The “Statement Edition” uniforms debuted on 30 players, one from each team – we saw the Golden State Warriors' famous iconography flipped, the loud and proud teal of the Charlotte Hornets and the slick black and green of Boston’s Celtics taken to a new level. They’re 20 percent lighter than before and sustainable, made from recycled polyester. One of the big reveals was the jersey’s interconnectivity: using the NikeConnect app, users can tap their smartphone onto their jersey's embedded NFC (near field communication) chip to unlock real-time, personalised content. Their fave player’s locker room playlists, match highlights, stats and access to sneakers and rewards is open to users with one tap.

“Basketball culture manifests in different forms: music, style and sport. It’s that intersection where new things happen; it’s incredibly rich,” says Parker. “We have the ability to connect with that, through athletes, creative people, influencers in of music, fashion, design and architecture. “We’re passionate about it, it’s never just about business. I started at Nike as a designer and I still design, and that output is important.”

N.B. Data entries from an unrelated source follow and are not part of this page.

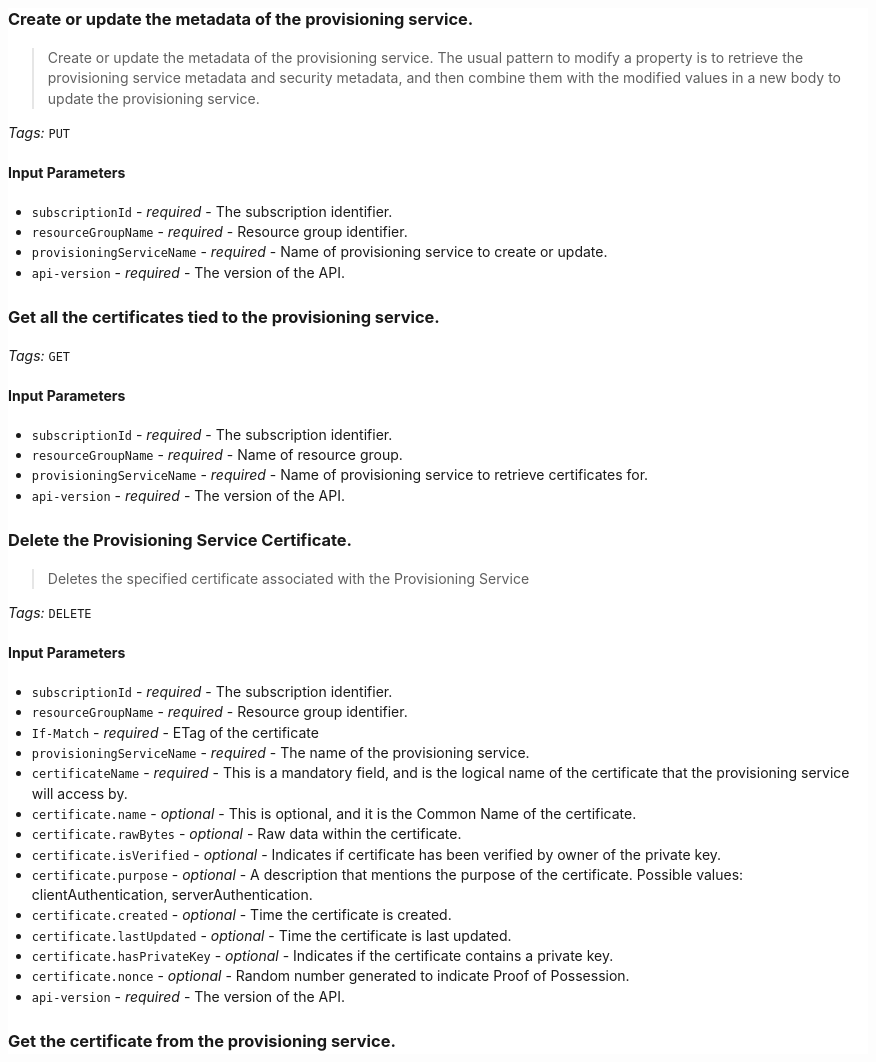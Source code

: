 ### Create or update the metadata of the provisioning service.

> Create or update the metadata of the provisioning service. The usual pattern to modify a property is to retrieve the provisioning service metadata and security metadata, and then combine them with the modified values in a new body to update the provisioning service.

*Tags:* `PUT`

#### Input Parameters
* `subscriptionId` - _required_ - The subscription identifier.
* `resourceGroupName` - _required_ - Resource group identifier.
* `provisioningServiceName` - _required_ - Name of provisioning service to create or update.
* `api-version` - _required_ - The version of the API.

### Get all the certificates tied to the provisioning service.

*Tags:* `GET`

#### Input Parameters
* `subscriptionId` - _required_ - The subscription identifier.
* `resourceGroupName` - _required_ - Name of resource group.
* `provisioningServiceName` - _required_ - Name of provisioning service to retrieve certificates for.
* `api-version` - _required_ - The version of the API.

### Delete the Provisioning Service Certificate.

> Deletes the specified certificate associated with the Provisioning Service

*Tags:* `DELETE`

#### Input Parameters
* `subscriptionId` - _required_ - The subscription identifier.
* `resourceGroupName` - _required_ - Resource group identifier.
* `If-Match` - _required_ - ETag of the certificate
* `provisioningServiceName` - _required_ - The name of the provisioning service.
* `certificateName` - _required_ - This is a mandatory field, and is the logical name of the certificate that the provisioning service will access by.
* `certificate.name` - _optional_ - This is optional, and it is the Common Name of the certificate.
* `certificate.rawBytes` - _optional_ - Raw data within the certificate.
* `certificate.isVerified` - _optional_ - Indicates if certificate has been verified by owner of the private key.
* `certificate.purpose` - _optional_ - A description that mentions the purpose of the certificate.
    Possible values: clientAuthentication, serverAuthentication.
* `certificate.created` - _optional_ - Time the certificate is created.
* `certificate.lastUpdated` - _optional_ - Time the certificate is last updated.
* `certificate.hasPrivateKey` - _optional_ - Indicates if the certificate contains a private key.
* `certificate.nonce` - _optional_ - Random number generated to indicate Proof of Possession.
* `api-version` - _required_ - The version of the API.

### Get the certificate from the provisioning service.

Stefan Olander, Nike’s Vice President of Digital Innovation, says it took “a little over two years” to vet the technology and experience that comes with the new apparel.

Basketball is becoming more of a global sport – 25 percent of players in the NBA are international, and it’s the number one team sport in China. Kyrie Irving, Kevin Durant, Paul George and others were all involved in the process to what we see today, and fans across the world were quizzed on what they wanted to see.

“I love this idea of the connection between a person and their passion,” says Olander. “There’s something magical, you’re there in the game. You can get product offers, shoes that no one else gets. There’s really no limit to where this can go, we create this link that can go anywhere.”

“We designed it in a way where it would outlast the lifetime of a product,” he adds. “It’s a beautiful way of saying this jersey is more than just a jersey.”